What is needed is an exact copy of the lines in the listing below, from the one with "(preparación para WordCamp)**" up to and including the one with "- Trabajar con", with no other lines.
╭──
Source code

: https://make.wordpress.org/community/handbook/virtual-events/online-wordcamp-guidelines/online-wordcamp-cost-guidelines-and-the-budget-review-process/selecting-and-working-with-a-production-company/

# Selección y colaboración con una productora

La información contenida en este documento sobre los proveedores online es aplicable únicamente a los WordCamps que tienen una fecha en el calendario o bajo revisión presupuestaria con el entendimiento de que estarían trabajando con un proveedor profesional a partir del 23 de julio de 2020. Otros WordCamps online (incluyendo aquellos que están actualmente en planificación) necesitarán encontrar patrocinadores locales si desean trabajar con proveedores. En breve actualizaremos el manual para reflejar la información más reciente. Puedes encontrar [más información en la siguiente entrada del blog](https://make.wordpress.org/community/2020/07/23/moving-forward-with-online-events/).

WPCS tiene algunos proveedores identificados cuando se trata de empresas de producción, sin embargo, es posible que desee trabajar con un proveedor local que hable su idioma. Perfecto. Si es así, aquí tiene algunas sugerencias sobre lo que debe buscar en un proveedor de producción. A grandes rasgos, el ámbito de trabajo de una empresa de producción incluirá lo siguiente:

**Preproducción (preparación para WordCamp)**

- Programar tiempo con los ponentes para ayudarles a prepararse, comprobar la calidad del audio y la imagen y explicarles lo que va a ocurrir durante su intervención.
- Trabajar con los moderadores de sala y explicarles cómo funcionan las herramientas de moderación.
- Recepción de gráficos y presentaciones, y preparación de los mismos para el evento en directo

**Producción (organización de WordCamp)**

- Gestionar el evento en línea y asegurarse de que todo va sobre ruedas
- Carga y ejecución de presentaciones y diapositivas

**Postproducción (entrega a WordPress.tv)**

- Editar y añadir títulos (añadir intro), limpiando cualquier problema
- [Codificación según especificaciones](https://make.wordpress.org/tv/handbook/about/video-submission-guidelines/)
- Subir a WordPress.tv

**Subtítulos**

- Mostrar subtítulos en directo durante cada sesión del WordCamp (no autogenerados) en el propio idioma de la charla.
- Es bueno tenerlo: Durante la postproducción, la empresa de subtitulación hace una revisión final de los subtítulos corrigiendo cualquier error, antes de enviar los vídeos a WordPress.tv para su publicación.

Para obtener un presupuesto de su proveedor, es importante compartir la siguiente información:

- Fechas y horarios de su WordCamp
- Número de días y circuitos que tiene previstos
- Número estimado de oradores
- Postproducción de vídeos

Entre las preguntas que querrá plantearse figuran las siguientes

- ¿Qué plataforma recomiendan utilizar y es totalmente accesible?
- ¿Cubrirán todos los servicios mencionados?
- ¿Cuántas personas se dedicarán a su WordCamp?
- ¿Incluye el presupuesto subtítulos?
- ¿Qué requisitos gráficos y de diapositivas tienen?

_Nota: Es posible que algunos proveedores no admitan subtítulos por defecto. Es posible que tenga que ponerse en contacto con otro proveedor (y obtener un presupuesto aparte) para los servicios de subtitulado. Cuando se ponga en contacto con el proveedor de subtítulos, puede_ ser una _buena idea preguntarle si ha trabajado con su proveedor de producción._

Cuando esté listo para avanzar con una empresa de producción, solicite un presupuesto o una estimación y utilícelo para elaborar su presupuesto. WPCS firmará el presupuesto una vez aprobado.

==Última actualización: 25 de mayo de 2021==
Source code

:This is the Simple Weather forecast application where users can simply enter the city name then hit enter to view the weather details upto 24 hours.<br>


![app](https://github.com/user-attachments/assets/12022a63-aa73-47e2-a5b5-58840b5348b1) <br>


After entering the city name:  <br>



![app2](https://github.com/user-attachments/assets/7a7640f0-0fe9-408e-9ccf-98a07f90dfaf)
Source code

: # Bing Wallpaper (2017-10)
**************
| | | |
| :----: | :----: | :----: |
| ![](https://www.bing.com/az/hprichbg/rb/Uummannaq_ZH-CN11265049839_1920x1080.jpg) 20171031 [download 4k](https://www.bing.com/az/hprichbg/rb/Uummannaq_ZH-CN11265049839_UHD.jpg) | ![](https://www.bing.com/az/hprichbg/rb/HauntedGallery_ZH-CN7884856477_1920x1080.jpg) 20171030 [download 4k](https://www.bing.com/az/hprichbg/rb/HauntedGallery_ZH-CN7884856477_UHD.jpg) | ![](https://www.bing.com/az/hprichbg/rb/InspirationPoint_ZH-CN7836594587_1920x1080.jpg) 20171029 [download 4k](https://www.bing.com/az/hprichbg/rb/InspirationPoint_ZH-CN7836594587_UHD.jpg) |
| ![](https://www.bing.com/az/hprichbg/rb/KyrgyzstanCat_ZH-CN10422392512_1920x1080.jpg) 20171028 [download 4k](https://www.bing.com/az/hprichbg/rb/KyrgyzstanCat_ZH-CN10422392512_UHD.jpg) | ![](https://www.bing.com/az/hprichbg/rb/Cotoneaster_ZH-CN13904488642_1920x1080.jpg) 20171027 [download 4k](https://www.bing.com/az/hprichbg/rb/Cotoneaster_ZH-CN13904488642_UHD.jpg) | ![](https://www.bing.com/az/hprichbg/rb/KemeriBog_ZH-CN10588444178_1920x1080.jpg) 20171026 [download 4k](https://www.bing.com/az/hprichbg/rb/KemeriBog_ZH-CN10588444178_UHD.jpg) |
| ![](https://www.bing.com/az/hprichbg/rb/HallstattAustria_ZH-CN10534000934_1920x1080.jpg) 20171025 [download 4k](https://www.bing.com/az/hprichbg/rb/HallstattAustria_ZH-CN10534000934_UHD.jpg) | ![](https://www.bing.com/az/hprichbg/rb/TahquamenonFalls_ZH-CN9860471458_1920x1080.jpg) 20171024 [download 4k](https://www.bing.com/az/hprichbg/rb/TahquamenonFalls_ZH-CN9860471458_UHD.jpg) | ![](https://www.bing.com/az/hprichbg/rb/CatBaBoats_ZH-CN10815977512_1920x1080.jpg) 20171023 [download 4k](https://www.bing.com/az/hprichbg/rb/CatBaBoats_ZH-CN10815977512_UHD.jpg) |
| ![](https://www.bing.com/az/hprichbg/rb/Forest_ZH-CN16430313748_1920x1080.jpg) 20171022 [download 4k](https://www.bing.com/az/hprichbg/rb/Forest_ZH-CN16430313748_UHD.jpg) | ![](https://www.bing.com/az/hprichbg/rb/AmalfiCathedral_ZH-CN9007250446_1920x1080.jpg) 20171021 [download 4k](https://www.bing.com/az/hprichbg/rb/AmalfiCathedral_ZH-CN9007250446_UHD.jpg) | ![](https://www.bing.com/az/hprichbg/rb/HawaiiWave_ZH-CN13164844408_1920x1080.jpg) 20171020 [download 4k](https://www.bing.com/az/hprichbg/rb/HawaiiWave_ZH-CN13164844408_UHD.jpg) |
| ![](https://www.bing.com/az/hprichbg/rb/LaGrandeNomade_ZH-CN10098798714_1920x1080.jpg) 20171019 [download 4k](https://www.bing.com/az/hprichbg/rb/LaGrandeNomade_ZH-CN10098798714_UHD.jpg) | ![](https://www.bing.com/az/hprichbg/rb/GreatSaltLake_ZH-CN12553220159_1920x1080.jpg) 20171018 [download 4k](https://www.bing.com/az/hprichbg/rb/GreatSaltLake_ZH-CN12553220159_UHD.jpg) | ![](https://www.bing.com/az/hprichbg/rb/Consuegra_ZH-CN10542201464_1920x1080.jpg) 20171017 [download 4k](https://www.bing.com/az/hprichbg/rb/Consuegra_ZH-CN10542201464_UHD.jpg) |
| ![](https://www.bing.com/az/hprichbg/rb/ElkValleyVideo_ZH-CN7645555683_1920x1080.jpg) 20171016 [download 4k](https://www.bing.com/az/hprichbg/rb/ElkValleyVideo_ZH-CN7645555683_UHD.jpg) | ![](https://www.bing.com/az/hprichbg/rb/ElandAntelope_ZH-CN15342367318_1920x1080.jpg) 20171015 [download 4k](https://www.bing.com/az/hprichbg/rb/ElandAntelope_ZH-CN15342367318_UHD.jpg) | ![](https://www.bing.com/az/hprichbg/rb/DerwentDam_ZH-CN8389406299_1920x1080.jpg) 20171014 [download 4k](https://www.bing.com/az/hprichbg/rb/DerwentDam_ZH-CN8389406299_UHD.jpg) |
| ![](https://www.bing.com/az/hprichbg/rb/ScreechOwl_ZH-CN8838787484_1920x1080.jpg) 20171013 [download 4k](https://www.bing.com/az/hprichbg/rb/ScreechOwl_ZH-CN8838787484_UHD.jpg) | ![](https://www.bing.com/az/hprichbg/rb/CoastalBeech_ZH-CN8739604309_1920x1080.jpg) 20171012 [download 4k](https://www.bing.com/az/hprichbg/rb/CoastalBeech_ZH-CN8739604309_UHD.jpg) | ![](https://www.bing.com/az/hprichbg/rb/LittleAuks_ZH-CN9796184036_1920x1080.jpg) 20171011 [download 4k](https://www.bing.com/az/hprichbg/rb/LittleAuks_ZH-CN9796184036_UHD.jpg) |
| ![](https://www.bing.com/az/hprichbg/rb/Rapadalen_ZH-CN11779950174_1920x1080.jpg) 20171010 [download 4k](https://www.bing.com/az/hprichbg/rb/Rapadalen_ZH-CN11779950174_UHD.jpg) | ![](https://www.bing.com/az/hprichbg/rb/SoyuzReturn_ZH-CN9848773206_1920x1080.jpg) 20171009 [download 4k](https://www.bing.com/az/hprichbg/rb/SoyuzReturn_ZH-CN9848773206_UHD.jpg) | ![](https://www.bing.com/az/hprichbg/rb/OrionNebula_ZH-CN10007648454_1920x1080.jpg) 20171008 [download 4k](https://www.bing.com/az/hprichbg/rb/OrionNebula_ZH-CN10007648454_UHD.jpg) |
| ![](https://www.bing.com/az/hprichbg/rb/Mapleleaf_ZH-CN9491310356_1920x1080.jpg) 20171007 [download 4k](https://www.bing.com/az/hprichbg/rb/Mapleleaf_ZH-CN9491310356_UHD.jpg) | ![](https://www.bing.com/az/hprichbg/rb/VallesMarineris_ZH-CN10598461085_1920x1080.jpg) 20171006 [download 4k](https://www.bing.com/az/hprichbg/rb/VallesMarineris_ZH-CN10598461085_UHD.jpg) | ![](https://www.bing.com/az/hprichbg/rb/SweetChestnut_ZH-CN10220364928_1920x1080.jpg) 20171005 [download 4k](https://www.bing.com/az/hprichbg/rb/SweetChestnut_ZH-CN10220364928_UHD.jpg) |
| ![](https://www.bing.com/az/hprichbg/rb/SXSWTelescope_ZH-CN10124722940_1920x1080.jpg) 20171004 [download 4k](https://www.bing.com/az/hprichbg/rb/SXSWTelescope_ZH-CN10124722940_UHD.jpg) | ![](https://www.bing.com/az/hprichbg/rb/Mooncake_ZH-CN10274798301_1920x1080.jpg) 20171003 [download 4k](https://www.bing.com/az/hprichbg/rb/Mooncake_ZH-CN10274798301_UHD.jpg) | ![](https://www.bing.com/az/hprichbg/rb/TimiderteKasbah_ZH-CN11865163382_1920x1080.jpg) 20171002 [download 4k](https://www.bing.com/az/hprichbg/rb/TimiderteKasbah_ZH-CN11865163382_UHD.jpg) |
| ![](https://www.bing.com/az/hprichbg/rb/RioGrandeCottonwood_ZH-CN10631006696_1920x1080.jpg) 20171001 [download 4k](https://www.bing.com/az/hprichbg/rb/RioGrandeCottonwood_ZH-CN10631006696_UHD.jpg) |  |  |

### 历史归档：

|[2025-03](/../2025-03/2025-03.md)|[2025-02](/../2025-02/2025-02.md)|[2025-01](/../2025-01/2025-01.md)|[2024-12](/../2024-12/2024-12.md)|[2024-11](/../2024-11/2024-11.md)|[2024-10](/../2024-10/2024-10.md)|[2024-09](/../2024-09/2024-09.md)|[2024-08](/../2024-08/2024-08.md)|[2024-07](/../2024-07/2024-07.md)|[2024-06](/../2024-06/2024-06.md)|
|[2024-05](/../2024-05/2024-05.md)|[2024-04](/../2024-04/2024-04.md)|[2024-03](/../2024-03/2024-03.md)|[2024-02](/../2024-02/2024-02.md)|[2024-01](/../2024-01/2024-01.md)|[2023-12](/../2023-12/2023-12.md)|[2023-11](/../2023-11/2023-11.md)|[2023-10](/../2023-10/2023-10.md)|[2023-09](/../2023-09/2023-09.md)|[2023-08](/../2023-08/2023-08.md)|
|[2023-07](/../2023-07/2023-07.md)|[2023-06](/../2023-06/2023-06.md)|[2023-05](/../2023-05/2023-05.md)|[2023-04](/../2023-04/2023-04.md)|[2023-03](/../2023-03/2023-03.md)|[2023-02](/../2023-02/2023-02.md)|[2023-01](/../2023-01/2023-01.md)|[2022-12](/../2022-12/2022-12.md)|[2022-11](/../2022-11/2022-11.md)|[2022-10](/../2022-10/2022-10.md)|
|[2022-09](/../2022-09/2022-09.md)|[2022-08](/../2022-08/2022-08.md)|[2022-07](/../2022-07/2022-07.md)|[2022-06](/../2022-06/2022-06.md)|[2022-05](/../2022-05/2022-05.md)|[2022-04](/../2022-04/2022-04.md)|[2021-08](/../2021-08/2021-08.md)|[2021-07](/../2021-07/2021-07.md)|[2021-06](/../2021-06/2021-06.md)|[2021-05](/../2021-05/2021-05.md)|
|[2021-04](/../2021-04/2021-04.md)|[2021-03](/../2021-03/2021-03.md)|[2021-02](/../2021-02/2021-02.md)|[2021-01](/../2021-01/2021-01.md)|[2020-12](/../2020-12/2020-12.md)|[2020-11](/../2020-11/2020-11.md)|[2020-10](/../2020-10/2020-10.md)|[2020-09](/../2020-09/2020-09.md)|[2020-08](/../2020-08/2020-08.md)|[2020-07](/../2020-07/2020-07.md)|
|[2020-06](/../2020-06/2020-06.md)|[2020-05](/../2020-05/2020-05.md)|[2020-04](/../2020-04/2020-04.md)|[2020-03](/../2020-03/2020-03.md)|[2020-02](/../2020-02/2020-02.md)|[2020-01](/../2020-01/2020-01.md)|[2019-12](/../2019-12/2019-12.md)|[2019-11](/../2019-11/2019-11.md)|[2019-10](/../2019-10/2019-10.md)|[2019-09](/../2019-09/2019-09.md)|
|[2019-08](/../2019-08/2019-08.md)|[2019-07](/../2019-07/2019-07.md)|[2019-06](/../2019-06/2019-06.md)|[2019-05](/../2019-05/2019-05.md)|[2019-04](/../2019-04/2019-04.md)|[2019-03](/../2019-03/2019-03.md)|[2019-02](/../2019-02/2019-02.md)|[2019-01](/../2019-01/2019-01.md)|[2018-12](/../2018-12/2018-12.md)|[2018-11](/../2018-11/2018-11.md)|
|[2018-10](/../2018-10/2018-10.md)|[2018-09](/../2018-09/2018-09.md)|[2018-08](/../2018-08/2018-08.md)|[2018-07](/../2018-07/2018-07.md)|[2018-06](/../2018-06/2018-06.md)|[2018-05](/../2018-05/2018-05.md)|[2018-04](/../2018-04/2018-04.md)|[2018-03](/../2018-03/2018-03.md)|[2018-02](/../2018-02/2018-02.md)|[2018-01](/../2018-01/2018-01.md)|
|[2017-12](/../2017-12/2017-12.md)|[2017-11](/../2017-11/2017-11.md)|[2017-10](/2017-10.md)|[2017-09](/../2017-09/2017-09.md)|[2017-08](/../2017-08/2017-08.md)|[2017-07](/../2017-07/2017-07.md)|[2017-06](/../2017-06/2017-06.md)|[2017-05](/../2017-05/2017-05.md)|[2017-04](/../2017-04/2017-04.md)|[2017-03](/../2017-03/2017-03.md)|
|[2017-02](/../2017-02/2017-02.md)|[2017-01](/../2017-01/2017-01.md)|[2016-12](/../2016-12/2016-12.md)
╰──
Output of the task:
**Preproducción (preparación para WordCamp)**

- Programar tiempo con los ponentes para ayudarles a prepararse, comprobar la calidad del audio y la imagen y explicarles lo que va a ocurrir durante su intervención.
- Trabajar con los moderadores de sala y explicarles cómo funcionan las herramientas de moderación.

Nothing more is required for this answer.